Primary cilia are slender, microtubule-based projections that function as cellular antennae, transducing signals from Hedgehog, Wnt, TGF-β, and other pathways. Defective cilia cause ciliopathies—a broad class of diseases involving retinal degeneration, kidney cysts, and skeletal malformations. Although cilia are known to influence signaling, how signaling pathways in turn regulate cilia formation remains poorly understood.

This study by Yuan and colleagues used human retinal pigment epithelial (hTERT-RPE1) cells—a well-established model for ciliogenesis—to dissect how modulating Wnt/LRP6 signaling affects primary cilia assembly. The team first confirmed that basal Wnt/β-catenin activity is required for ciliation: siRNA knockdown of LRP5/6 or β-catenin reduced cilia frequency by 30–50%, without substantially shortening the cilia that did form. This suggests Wnt/β-catenin selectively controls cilia initiation rather than elongation.

To examine the effect of elevated Wnt activity, the researchers pre-treated cells with Wnt3a-conditioned medium or the Wnt agonist CHIR99021 before serum starvation. Both interventions significantly delayed ciliogenesis. Mechanistic analysis revealed multiple converging defects: (1) distal appendage components showed dysregulation, (2) the inhibitory CP110-CEP97 cap was not properly removed from mother centrioles, (3) Rab8-positive vesicle docking at the centriole was reduced, and (4) centriolar satellite-associated OFD1—another ciliogenesis inhibitor—remained elevated. Together, these failures block both ciliary membrane establishment and axoneme extension.

The study then asked why OFD1 persisted at centriolar satellites. Normally, OFD1 is cleared by autophagy at the onset of ciliogenesis. Cells with elevated Wnt activity displayed reduced autophagic flux and increased mTOR kinase activity, consistent with the known Wnt/mTOR arm in which Wnt inhibits GSK3-dependent activation of the mTORC1 suppressor TSC2. Critically, pharmacological inhibition of mTOR with rapamycin or Torin-1 rescued ciliogenesis in Wnt-hyperactivated cells, and ectopic removal of OFD1 produced a similar rescue, linking excessive mTOR activity and OFD1 accumulation as the key downstream effectors of Wnt-driven ciliogenesis impairment.

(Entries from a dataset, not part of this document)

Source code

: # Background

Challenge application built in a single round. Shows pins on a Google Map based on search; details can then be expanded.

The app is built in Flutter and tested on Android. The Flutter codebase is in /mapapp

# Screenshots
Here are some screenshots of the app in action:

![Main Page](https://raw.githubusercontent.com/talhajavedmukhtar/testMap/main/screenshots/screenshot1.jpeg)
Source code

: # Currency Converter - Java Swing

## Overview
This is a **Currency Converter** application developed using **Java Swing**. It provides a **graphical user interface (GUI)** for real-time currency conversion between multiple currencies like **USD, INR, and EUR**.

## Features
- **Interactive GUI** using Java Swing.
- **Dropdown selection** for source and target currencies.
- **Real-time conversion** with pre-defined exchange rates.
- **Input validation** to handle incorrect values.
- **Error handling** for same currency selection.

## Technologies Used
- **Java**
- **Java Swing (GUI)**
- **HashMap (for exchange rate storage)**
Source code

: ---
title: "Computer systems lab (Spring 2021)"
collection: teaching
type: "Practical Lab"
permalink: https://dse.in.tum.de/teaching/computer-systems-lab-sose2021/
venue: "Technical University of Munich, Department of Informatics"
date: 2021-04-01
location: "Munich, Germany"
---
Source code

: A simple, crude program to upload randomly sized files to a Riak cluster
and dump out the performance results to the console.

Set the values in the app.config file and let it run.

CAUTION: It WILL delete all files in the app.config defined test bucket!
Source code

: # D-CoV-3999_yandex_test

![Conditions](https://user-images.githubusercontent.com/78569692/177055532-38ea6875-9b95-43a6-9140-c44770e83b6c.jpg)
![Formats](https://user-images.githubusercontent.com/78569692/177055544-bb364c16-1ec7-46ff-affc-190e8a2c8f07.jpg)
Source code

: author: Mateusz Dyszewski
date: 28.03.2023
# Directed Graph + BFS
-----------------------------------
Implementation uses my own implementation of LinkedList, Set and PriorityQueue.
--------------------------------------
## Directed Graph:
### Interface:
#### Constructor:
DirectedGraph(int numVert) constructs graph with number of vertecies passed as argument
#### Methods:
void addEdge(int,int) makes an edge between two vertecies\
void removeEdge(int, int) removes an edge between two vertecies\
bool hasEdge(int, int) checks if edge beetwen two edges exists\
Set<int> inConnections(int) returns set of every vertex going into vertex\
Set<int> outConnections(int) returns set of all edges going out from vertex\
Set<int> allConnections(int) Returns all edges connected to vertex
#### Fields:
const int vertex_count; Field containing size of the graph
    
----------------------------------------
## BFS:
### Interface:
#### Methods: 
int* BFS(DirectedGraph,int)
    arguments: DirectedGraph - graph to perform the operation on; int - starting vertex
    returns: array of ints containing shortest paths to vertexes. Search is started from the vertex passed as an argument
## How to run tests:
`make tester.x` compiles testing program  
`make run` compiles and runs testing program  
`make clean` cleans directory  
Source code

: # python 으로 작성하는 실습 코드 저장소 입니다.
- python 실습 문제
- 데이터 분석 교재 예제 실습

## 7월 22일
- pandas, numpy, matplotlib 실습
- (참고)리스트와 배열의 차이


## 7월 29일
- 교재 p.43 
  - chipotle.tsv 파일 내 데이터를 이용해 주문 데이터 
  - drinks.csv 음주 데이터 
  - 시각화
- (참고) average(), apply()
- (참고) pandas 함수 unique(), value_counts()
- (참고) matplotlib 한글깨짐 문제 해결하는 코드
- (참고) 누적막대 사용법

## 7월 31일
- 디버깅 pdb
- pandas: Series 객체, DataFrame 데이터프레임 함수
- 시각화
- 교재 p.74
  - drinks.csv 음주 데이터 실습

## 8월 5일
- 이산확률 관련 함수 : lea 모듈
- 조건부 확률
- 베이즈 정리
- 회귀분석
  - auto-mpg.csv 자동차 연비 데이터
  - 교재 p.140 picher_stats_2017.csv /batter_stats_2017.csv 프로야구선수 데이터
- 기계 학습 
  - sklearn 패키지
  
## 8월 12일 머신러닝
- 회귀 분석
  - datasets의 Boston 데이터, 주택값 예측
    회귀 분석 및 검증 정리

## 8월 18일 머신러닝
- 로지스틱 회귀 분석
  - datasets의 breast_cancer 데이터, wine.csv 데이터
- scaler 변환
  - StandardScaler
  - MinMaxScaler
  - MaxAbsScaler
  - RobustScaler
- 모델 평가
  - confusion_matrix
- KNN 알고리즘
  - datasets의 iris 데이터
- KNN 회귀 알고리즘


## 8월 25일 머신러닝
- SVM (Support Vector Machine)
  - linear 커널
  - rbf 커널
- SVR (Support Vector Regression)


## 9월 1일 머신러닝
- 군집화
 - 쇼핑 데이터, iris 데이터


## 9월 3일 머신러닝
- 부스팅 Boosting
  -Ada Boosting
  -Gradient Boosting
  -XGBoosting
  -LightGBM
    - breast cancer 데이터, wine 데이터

Collectively, the data support a model in which Wnt signaling operates within a precise window: insufficient Wnt reduces cilia initiation, while excessive Wnt suppresses autophagy via mTOR, allowing OFD1 to accumulate at centriolar satellites and block cilia assembly. The interplay between Wnt and mTOR thus acts as a rheostat for ciliogenesis, with implications for understanding ciliopathies and diseases in which Wnt or mTOR are dysregulated, including cancer and age-related degenerative conditions.